• Exercise brief
Give the data below again exactly as written, but without the pictures.

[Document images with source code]
◆ ◆ ◆ ◆ ◆ ◆ ◆
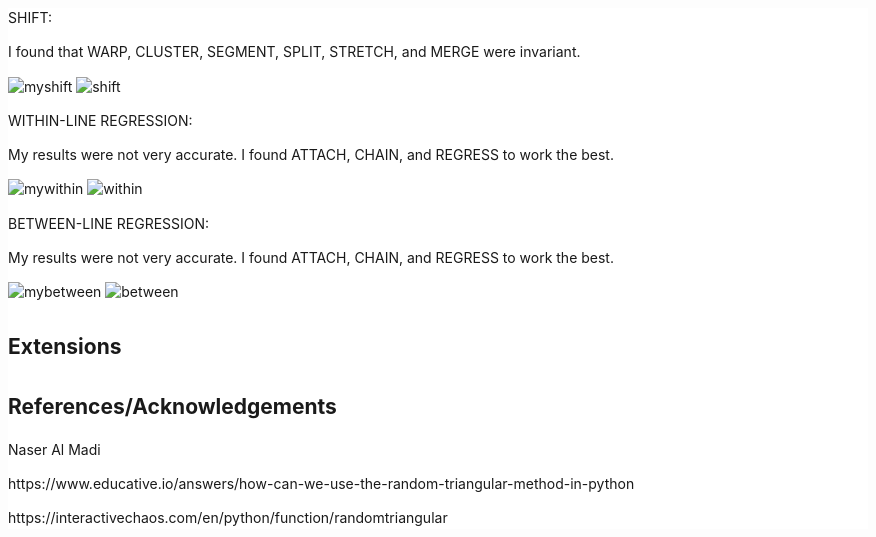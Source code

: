SHIFT:
<p>
I found that WARP, CLUSTER, SEGMENT, SPLIT, STRETCH, and MERGE were invariant.
</p>
<p>
  <img width="400" alt="myshift" src="https://user-images.githubusercontent.com/30237570/218874518-69cd30b3-fd6d-45c4-a33e-0787c52453a9.png">
  <img width="400" alt="shift" src="https://user-images.githubusercontent.com/30237570/218870763-4debf349-bc66-4f88-8a43-1f1300b93f94.png">
</p>

WITHIN-LINE REGRESSION:
<p>
My results were not very accurate.  I found ATTACH, CHAIN, and REGRESS to work the best.
</p>
<p>
 <img width="400" alt="mywithin" src="https://user-images.githubusercontent.com/30237570/219226438-e1ccd4a3-2124-41f0-98cf-aba684442f70.png">
<img width="400" alt="within" src="https://user-images.githubusercontent.com/30237570/218870782-f8dd5dea-ba52-46c6-8186-f729fdb4d88b.png">
</p>

BETWEEN-LINE REGRESSION:
<p>
My results were not very accurate.  I found ATTACH, CHAIN, and REGRESS to work the best.
</p>
<p>
  <img width="400" alt="mybetween" src="https://user-images.githubusercontent.com/30237570/219250944-491a7129-e12d-41ff-9bdc-dec6f149a349.png">
<img width="400" alt="between" src="https://user-images.githubusercontent.com/30237570/218870794-7f11d4ef-848f-4b2c-8021-fd0e6cb54d99.png">
</p>

## Extensions ##


## References/Acknowledgements ##
<p>Naser Al Madi</p>
<p>https://www.educative.io/answers/how-can-we-use-the-random-triangular-method-in-python</p>
<p> https://interactivechaos.com/en/python/function/randomtriangular </p>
◆ ◆ ◆ ◆ ◆ ◆ ◆
• Result of the task
Source code

:SHIFT:
<p>
I found that WARP, CLUSTER, SEGMENT, SPLIT, STRETCH, and MERGE were invariant.
</p>
<p>
  <img width="400" alt="myshift" src="https://user-images.githubusercontent.com/30237570/218874518-69cd30b3-fd6d-45c4-a33e-0787c52453a9.png">
  <img width="400" alt="shift" src="https://user-images.githubusercontent.com/30237570/218870763-4debf349-bc66-4f88-8a43-1f1300b93f94.png">
</p>

WITHIN-LINE REGRESSION:
<p>
My results were not very accurate.  I found ATTACH, CHAIN, and REGRESS to work the best.
</p>
<p>
 <img width="400" alt="mywithin" src="https://user-images.githubusercontent.com/30237570/219226438-e1ccd4a3-2124-41f0-98cf-aba684442f70.png">
<img width="400" alt="within" src="https://user-images.githubusercontent.com/30237570/218870782-f8dd5dea-ba52-46c6-8186-f729fdb4d88b.png">
</p>

BETWEEN-LINE REGRESSION:
<p>
My results were not very accurate.  I found ATTACH, CHAIN, and REGRESS to work the best.
</p>
<p>
  <img width="400" alt="mybetween" src="https://user-images.githubusercontent.com/30237570/219250944-491a7129-e12d-41ff-9bdc-dec6f149a349.png">
<img width="400" alt="between" src="https://user-images.githubusercontent.com/30237570/218870794-7f11d4ef-848f-4b2c-8021-fd0e6cb54d99.png">
</p>

## Extensions ##


## References/Acknowledgements ##
<p>Naser Al Madi</p>
<p>https://www.educative.io/answers/how-can-we-use-the-random-triangular-method-in-python</p>
<p> https://interactivechaos.com/en/python/function/randomtriangular </p>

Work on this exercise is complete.